In one embodiment, the section 1016 may have a filter to facilitate differentiation of the EMR provided from the input device 124 from ambient EMR. For example, the input device 124 may provide EMR within the infrared spectrum and the filter segment of section 1016 may filter out substantially all of the non-infrared EMR. In various embodiments, the section 1016 may or may not be capable of modulating the EMR provided by the input device 124.

An embodiment having the section 1016 transmit only non-visible radiation, e.g., IR EMR, may facilitate the filtering out of visible radiation from the light source 116. This may, in turn, facilitate the input of EMR from the input device 124 without adversely affecting the output of an image on the screen surface 104.

The varying dimensions of the sections of this embodiment may be based at least in part on a motivation to have more EMR of the green spectrum transmitted as output to facilitate a desired color balance. This embodiment may, therefore, use the area provided by the reduced dimensions of sections 1008 and 1012 for section 1016.

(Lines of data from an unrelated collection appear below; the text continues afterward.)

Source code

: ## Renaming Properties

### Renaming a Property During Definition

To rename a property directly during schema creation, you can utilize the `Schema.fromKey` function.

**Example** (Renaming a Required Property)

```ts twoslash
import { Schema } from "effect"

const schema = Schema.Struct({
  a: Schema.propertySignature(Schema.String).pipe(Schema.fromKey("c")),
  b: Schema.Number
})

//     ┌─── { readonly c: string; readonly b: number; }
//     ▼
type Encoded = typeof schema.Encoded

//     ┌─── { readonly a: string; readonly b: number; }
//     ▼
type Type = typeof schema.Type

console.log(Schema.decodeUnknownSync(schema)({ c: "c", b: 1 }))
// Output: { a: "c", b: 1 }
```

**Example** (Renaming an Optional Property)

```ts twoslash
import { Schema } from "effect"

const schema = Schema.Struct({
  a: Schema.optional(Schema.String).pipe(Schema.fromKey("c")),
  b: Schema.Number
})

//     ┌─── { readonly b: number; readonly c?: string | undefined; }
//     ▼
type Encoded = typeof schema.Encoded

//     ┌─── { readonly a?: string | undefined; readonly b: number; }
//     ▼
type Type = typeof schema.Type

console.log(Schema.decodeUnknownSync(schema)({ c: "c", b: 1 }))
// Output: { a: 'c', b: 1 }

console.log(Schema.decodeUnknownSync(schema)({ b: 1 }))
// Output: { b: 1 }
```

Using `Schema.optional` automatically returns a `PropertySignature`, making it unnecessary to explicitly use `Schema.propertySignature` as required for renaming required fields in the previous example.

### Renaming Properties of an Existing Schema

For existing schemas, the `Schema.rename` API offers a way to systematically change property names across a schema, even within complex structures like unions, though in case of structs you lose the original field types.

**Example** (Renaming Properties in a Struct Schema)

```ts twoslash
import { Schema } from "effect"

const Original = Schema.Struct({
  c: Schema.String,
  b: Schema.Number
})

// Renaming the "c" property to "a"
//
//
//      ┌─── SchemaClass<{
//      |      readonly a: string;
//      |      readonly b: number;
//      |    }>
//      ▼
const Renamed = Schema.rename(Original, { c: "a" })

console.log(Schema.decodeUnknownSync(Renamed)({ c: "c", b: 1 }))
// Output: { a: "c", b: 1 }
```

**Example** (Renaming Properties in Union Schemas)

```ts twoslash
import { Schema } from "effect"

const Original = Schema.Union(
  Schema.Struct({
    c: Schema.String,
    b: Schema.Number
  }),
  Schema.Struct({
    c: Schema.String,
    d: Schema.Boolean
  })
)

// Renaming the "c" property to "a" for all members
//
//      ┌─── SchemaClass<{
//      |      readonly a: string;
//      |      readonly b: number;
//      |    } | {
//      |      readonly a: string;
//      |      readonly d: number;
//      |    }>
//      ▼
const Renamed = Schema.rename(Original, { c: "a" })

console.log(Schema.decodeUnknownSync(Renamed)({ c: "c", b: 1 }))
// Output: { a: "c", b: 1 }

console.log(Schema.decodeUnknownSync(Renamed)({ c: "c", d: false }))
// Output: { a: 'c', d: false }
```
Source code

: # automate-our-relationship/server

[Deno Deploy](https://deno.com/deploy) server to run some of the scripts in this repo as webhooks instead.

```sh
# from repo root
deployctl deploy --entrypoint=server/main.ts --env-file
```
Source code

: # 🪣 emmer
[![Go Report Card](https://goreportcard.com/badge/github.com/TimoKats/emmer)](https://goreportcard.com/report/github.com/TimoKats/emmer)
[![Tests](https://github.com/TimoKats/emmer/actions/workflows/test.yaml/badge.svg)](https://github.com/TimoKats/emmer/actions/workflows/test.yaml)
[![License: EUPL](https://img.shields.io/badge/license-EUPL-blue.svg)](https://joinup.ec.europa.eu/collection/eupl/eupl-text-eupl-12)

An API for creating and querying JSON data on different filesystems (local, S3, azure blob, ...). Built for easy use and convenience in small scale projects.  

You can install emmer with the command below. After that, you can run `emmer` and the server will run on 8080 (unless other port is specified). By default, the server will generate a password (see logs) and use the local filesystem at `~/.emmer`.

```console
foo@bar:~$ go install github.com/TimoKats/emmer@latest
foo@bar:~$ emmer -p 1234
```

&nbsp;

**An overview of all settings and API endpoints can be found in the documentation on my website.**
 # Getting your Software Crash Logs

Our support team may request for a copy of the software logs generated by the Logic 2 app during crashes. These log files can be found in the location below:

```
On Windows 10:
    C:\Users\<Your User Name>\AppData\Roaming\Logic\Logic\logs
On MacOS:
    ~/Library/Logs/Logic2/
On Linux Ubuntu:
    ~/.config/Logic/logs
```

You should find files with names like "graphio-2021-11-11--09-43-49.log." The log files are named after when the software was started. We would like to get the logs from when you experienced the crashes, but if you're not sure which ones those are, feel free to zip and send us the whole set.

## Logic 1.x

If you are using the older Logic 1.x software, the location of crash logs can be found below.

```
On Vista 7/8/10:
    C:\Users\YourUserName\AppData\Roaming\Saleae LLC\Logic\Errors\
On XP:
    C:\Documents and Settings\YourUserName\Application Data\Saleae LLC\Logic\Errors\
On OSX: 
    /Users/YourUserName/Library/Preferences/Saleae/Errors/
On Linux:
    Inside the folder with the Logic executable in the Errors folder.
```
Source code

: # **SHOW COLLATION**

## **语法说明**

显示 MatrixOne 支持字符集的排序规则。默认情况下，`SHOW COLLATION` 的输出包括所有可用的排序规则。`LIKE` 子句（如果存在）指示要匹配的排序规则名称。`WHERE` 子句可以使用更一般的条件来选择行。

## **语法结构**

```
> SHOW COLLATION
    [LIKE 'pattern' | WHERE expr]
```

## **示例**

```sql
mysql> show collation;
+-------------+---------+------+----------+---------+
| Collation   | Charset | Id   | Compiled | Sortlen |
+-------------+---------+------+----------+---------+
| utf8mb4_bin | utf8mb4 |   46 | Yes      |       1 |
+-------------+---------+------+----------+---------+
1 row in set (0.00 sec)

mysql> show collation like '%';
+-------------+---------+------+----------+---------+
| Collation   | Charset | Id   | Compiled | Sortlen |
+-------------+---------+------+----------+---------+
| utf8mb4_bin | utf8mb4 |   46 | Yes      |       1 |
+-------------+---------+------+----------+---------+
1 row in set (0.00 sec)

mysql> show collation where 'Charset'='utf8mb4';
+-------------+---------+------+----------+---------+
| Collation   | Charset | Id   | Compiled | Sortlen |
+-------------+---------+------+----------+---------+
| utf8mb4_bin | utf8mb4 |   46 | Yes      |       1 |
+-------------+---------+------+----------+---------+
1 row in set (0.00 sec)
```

Although the present invention has been described in terms of the above-illustrated embodiments, it will be appreciated by those of ordinary skill in the art that a wide variety of alternate and/or equivalent implementations calculated to achieve the same purposes may be substituted for the specific embodiments shown and described without departing from the scope of the present invention. Those with skill in the art will readily appreciate that the present invention may be implemented in a very wide variety of embodiments. This description is intended to be regarded as illustrative instead of restrictive on embodiments of the present invention.

Claims

1. An apparatus comprising:

a sensing device to be disposed with a light modulating device on a first side of a screen surface, said light modulating device to modulate first electromagnetic radiation from the first side for rendering output on the screen surface, and said sensing device to sense provision of second electromagnetic radiation from a second side of the screen surface as input, the first and second sides of the screen surface being opposite sides.

2. The apparatus of claim 1, further comprising:

the light modulating device.

3. The apparatus of claim 2 further comprising:

the screen surface.

4. The apparatus of claim 3, wherein the sensing device is optically coupled to the light modulating device and the light modulating device is further configured to transmit the second electromagnetic radiation to the sensing device.

5. The apparatus of claim 4, further comprising:

a light source optically coupled to the light modulating device and configured to provide the first electromagnetic radiation.

6. The apparatus of claim 5, further comprising:

a light guide optically coupled to the light source and configured to receive the first electromagnetic radiation from the light source, to transmit at least a portion of the first electromagnetic radiation from the light source towards the light modulating device, to receive the second electromagnetic radiation from the light modulating device, and to transmit the second electromagnetic radiation towards the sensing device.

7. The apparatus of claim 6, wherein the light guide includes a dichroic coating on a first surface.

8. The apparatus of claim 2, wherein the first electromagnetic radiation includes radiation within a blue spectrum, a green spectrum, and a red spectrum.

9. The apparatus of claim 8, wherein the light modulating device comprises:

an element having a first section to modulate a first portion of the first electromagnetic radiation, a second section to modulate a second portion of the first electromagnetic radiation, and a third section to modulate a third portion of the first electromagnetic radiation.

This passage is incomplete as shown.